The Importance of a Healthy Gut
If you follow me on instagram, you would have noticed that I recently posted about just finishing the book "Gut: The Inside Story of our Body's Most Underrated Organ" by Giulia Enders. My lovely parents gave it to me for Christmas as they knew I am obsessed with learning about the digestive system and thought I would get a good laugh from how Giulia talks about the human gut and all its wonder. Well, they were right. I loved this book from start to finish, and although the author gets quite science-y at parts, she does it in a way that even someone with zero science background can understand. (Not to mention, the book has THE cutest and most hilarious illustrations to go along with the text.)
While I feel that everyone would benefit from learning about how important the health of their gut is to their overall well-being, I know that to some, they would rather poke themselves in the eye then learn about the large intestine. So, knowing that, I've put together a blog post to give you a 'healthy gut crash-course' so you can at least have a basic understanding of why your gut deserves all the love it can get.
As we all know, ‘gut health’ has become an increasingly popular topic over the past few years. The more we learn about the gut, the more we understand how a healthy, optimally functioning gut is the foundation of great health. A healthy microbiome (the name for the microorganisms in a given environment, i.e. the human body) is critical in supporting a strong immune system and digestive tract and may even help achieve weight loss and protect against allergies. In fact, the gut is often referred to as the ‘second brain’, with the health of the gut affecting everything from mood, to cognition, to energy levels, to libido and even creativity.
The health of your gastrointestinal system (GI for short) is extremely important to your over well-being. Largely responsible for the critical functions of the body’s digestive and immune systems, beneficial bacteria in your digestive system have the capability of affecting your body’s absorbency, hormone regulation, digestion, vitamin production, immune response, and ability to eliminate toxins. Not to mention, your overall mental health as well. If your digestive system is not functioning optimally, there will be some indicators you should take note of.
Symptoms of poor gut health include bloating, pain, gas, irregularity, poor nutrient absorption, lack of energy, fogginess, frequent colds and flus, changes in appetite, food sensitivities, and a general uneasy feeling.
The most common causes of these symptoms can range from a poor diet (high in processed foods, sugar and fat, and low in fresh, whole ingredients), a sedentary lifestyle and increased stress. Yes, stress can absolutely have an impact on the health of your gut! If you are experiencing one or more of these symptoms on a regular basis, it’s time to assess your lifestyle and make some much-needed changes.
The Road to a Healthy Gut
Gut health can be restored quite easily by implementing a few simple, but vital, practices into your routine. Depending on the current health of your gut, you may need to adjust these steps to find out what works best for you and your body. But whatever your gut health is currently, follow the steps, stick with the process and look forward to feeling like your normal self in no time at all.

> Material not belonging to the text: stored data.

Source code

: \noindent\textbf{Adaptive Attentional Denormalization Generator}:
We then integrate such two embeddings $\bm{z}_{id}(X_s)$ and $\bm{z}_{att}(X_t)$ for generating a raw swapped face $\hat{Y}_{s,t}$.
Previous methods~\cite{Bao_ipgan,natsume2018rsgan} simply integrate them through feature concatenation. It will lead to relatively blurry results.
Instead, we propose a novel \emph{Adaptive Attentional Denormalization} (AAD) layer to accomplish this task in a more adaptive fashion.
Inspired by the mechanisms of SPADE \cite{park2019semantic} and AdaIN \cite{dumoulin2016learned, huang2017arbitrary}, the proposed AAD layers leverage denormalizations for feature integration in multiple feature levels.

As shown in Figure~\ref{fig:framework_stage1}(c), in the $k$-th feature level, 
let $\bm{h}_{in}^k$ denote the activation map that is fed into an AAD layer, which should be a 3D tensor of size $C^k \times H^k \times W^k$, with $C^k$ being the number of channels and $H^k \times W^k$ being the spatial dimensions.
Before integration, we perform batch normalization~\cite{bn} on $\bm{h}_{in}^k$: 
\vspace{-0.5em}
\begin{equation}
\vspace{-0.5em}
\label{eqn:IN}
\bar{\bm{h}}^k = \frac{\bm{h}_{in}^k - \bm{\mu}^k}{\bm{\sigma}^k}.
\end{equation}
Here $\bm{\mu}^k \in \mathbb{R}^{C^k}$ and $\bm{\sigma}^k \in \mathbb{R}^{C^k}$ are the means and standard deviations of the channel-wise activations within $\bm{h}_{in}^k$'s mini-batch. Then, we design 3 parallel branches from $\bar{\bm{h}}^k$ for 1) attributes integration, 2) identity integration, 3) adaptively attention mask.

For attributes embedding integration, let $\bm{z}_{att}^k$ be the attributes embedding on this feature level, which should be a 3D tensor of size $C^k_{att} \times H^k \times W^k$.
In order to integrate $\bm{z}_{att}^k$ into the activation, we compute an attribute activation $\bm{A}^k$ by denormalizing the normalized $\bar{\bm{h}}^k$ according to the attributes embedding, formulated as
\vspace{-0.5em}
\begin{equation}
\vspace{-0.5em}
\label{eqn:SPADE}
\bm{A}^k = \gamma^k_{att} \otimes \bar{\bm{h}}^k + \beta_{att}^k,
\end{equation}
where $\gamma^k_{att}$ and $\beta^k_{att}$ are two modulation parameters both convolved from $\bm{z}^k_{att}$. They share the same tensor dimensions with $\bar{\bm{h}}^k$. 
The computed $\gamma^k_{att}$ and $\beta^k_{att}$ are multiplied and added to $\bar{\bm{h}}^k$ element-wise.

For the gut to begin to heal, the first critical step is to eliminate all inflammatory foods from your diet. Wheat, dairy, processed sugar, soy, caffeine and alcohol are all very inflammatory and can promote the growth of bad bacteria and cause upset to the microbiome in the gut.
Introduce gut supportive foods
Once you’ve taken the time to decrease or eliminate inflammatory foods from your diet, it’s now time to introduce foods that will feed the good bacteria in the gut (also called probiotics). There are some foods that do a better job of feeding our gut than others, but in general, aim to include a wide variety of different, fresh and whole foods in your diet. The following foods are all great options:
Beans and lentils
Fermented foods (kimchi, sauerkraut, kefir, tempeh, kombucha, yogurt)
Oats and barley
Onions and leeks
Implementing a supplemental probiotic into your routine is also a great idea to help support the bacteria in your gut. Having a conversation with your naturopath or doctor first is always best, but there are some amazing, high-quality probiotics on the market. When selecting a probiotic, look for one that contains 5 to 10 billion CFU’s (colony forming units), is encapsulated, in order to help the bacteria survive the acidic stomach environment, and contains multiple strains of bacteria, as different strains offer different benefits.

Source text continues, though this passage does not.